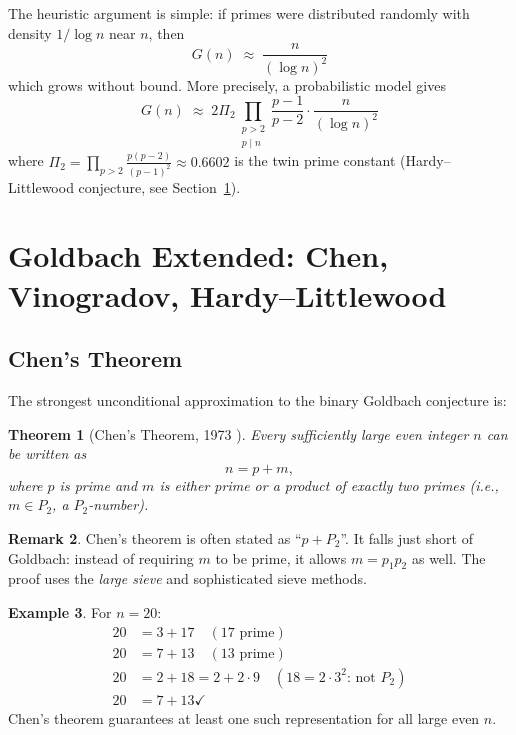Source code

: \documentclass[12pt,a4paper]{amsart}
\newtheorem{theorem}{Theorem}[section]
\theoremstyle{definition}
\newtheorem{example}[theorem]{Example}
\newtheorem{remark}[theorem]{Remark}
\begin{document}
The heuristic argument is simple: if primes were distributed randomly
with density $1/\log n$ near $n$, then
\[
  G(n) \;\approx\; \frac{n}{(\log n)^2}
\]
which grows without bound.  More precisely, a probabilistic model gives
\[
  G(n) \;\approx\; 2 \Pi_2
  \prod_{\substack{p > 2 \\ p \mid n}} \frac{p-1}{p-2}
  \cdot \frac{n}{(\log n)^2}
\]
where $\Pi_2 = \prod_{p > 2} \frac{p(p-2)}{(p-1)^2} \approx 0.6602$
is the twin prime constant (Hardy--Littlewood conjecture, see
Section~\ref{sec:goldbach-ext}).

\section{Goldbach Extended: Chen, Vinogradov, Hardy--Littlewood}
\label{sec:goldbach-ext}

\subsection{Chen's Theorem}

The strongest unconditional approximation to the binary Goldbach
conjecture is:

\begin{theorem}[Chen's Theorem, 1973 \cite{Chen1973}]\label{thm:chen}
Every sufficiently large even integer $n$ can be written as
\[
  n = p + m,
\]
where $p$ is prime and $m$ is either prime or a product of exactly two
primes (i.e., $m \in P_2$, a \emph{$P_2$-number}).
\end{theorem}

\begin{remark}
Chen's theorem is often stated as ``$p + P_2$''.  It falls just short of
Goldbach: instead of requiring $m$ to be prime, it allows $m = p_1 p_2$
as well.  The proof uses the \emph{large sieve} and sophisticated sieve
methods.
\end{remark}

\begin{example}
For $n = 20$:
\begin{align*}
  20 &= 3 + 17 \quad (17 \text{ prime}) \\
  20 &= 7 + 13 \quad (13 \text{ prime}) \\
  20 &= 2 + 18 = 2 + 2 \cdot 9 \quad (18 = 2 \cdot 3^2 \text{: not } P_2) \\
  20 &= 7 + 13 \checkmark
\end{align*}
Chen's theorem guarantees at least one such representation for all large
even $n$.
\end{example}
\end{document}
+---+
Each line above that includes the word "quad" is to be copied.

  20 &= 3 + 17 \quad (17 \text{ prime}) \\
  20 &= 7 + 13 \quad (13 \text{ prime}) \\
  20 &= 2 + 18 = 2 + 2 \cdot 9 \quad (18 = 2 \cdot 3^2 \text{: not } P_2) \\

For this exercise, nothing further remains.